Eastern and Western Michigan Bishop Whayne Hougland Jr. suspended for extramarital affair

By ENS staff
Posted Jun 16, 2020

The Rt. Rev. Whayne M. Hougland Jr. Photo: Diocese of Eastern Michigan

[Dioceses of Eastern and Western Michigan] Eastern and Western Michigan Bishop Whayne Hougland Jr. has been suspended for one year as part of a Title IV disciplinary action after admitting to an extramarital affair, according to a June 15 notice from the two dioceses’ standing committees.

“Today, we were notified of an accord reached between the presiding bishop, the Most Rev. Michael Curry, and our bishop, the Rt. Rev. Whayne M. Hougland, Jr., as part of a Title IV disciplinary action,” the dioceses said. Final action on the accord is pending action by the Disciplinary Board for Bishops.

Hougland, in a meeting with Bishop Todd Ousley, who leads The Episcopal Church’s Office of Pastoral Development, disclosed that he had made “serious mistakes” and admitted his participation in an extramarital affair. The other person involved in the affair is not an Episcopalian and is not a member of the staff of either diocese. No state or federal laws have been broken, according to the dioceses.

“Under the Canons of The Episcopal Church, an accord is a written resolution to the disciplinary process, which is negotiated by and agreed to by both parties,” the notice said.

Hougland was elected the ninth bishop of Western Michigan in May 2013. The Diocese of Eastern Michigan elected him as its bishop provisional during its October 2019 convention. Hougland was to serve both dioceses concurrently as the two bodies entered into a three- to five-year period of conversation around relationship and shared resources.

According to the notice, the two dioceses’ standing committees have met and are working out the details of the one-year leave, including a plan for maintaining the daily operations of the dioceses. Specifics will be available next week.

“We also are committed to affirming the vote taken last fall to explore mutual relationship between our dioceses for three to five years, by making decisions together as much as is possible and appropriate, maintaining our now-regular joint meetings of Standing Committees and staffs, as well as continuing all other ongoing and potential ministry collaborations,” the notice said.

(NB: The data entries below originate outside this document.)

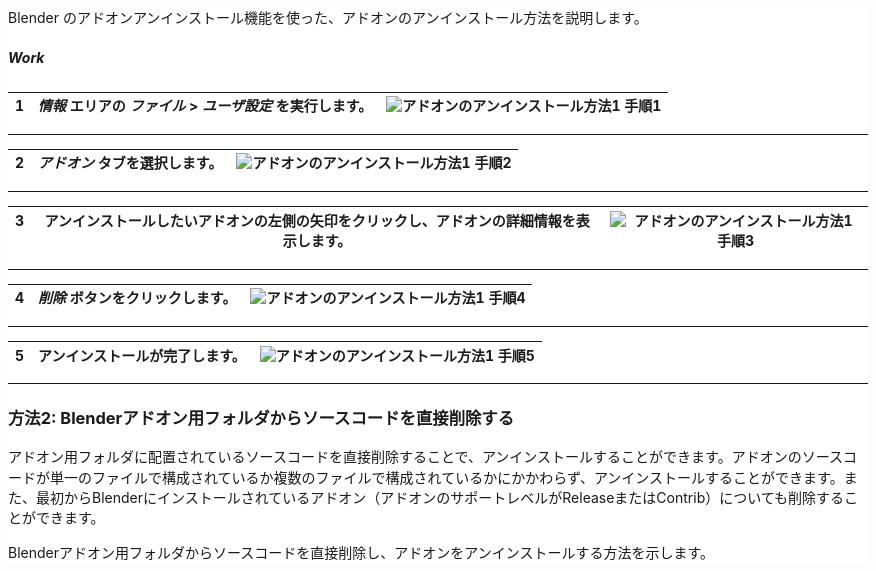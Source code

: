Blender のアドオンアンインストール機能を使った、アドオンのアンインストール方法を説明します。

<div id="process_title"></div>

##### Work

<div id="process"></div>

|<div id="box">1</div>|*情報* エリアの *ファイル* > *ユーザ設定* を実行します。|![アドオンのアンインストール方法1 手順1](https://dl.dropboxusercontent.com/s/25fooodw4luzou7/uninstall_1_use_default_add-on_uninstallation_feature_1.png "アドオンのアンインストール方法1 手順1")|
|---|---|---|

<div id="process_sep"></div>

---

<div id="process"></div>

|<div id="box">2</div>|*アドオン* タブを選択します。|![アドオンのアンインストール方法1 手順2](https://dl.dropboxusercontent.com/s/vrq1q44n4npw33h/uninstall_1_use_default_add-on_uninstallation_feature_2.png "アドオンのアンインストール方法1 手順2")|
|---|---|---|

<div id="process_sep"></div>

---

<div id="process"></div>

|<div id="box">3</div>|アンインストールしたいアドオンの左側の矢印をクリックし、アドオンの詳細情報を表示します。|![アドオンのアンインストール方法1 手順3](https://dl.dropboxusercontent.com/s/qanpsbi7c1brwvz/uninstall_1_use_default_add-on_uninstallation_feature_3.png "アドオンのアンインストール方法1 手順3")|
|---|---|---|

<div id="process_sep"></div>

---

<div id="process"></div>

|<div id="box">4</div>|*削除* ボタンをクリックします。|![アドオンのアンインストール方法1 手順4](https://dl.dropboxusercontent.com/s/eq0c7pfqbk861kd/uninstall_1_use_default_add-on_uninstallation_feature_4.png "アドオンのアンインストール方法1 手順4")|
|---|---|---|

<div id="process_sep"></div>

---

<div id="process"></div>

|<div id="box">5</div>|アンインストールが完了します。|![アドオンのアンインストール方法1 手順5](https://dl.dropboxusercontent.com/s/5xa6z515h6lufi2/uninstall_1_use_default_add-on_uninstallation_feature_5.png "アドオンのアンインストール方法1 手順5")|
|---|---|---|

<div id="process_start_end"></div>

---



### 方法2: Blenderアドオン用フォルダからソースコードを直接削除する

アドオン用フォルダに配置されているソースコードを直接削除することで、アンインストールすることができます。アドオンのソースコードが単一のファイルで構成されているか複数のファイルで構成されているかにかかわらず、アンインストールすることができます。また、最初からBlenderにインストールされているアドオン（アドオンのサポートレベルがReleaseまたはContrib）についても削除することができます。

Blenderアドオン用フォルダからソースコードを直接削除し、アドオンをアンインストールする方法を示します。


<div id="process_title"></div>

In an apology from Hougland that followed the standing committees’ notice, the bishop wrote: “I do not yet fully understand why I behaved in this manner, but I alone am responsible for my actions and the discipline that the presiding bishop and I have agreed to. Over the next year, I will carefully and fully examine what I need to do to be the person you and I expect me to be. During this time, I will be repentant, take the steps I need to amend my life, and request forgiveness from those I have wronged. I am thankful for the grace of the Holy Spirit and the promise of forgiveness for those who are truly repentant. I will do the work.”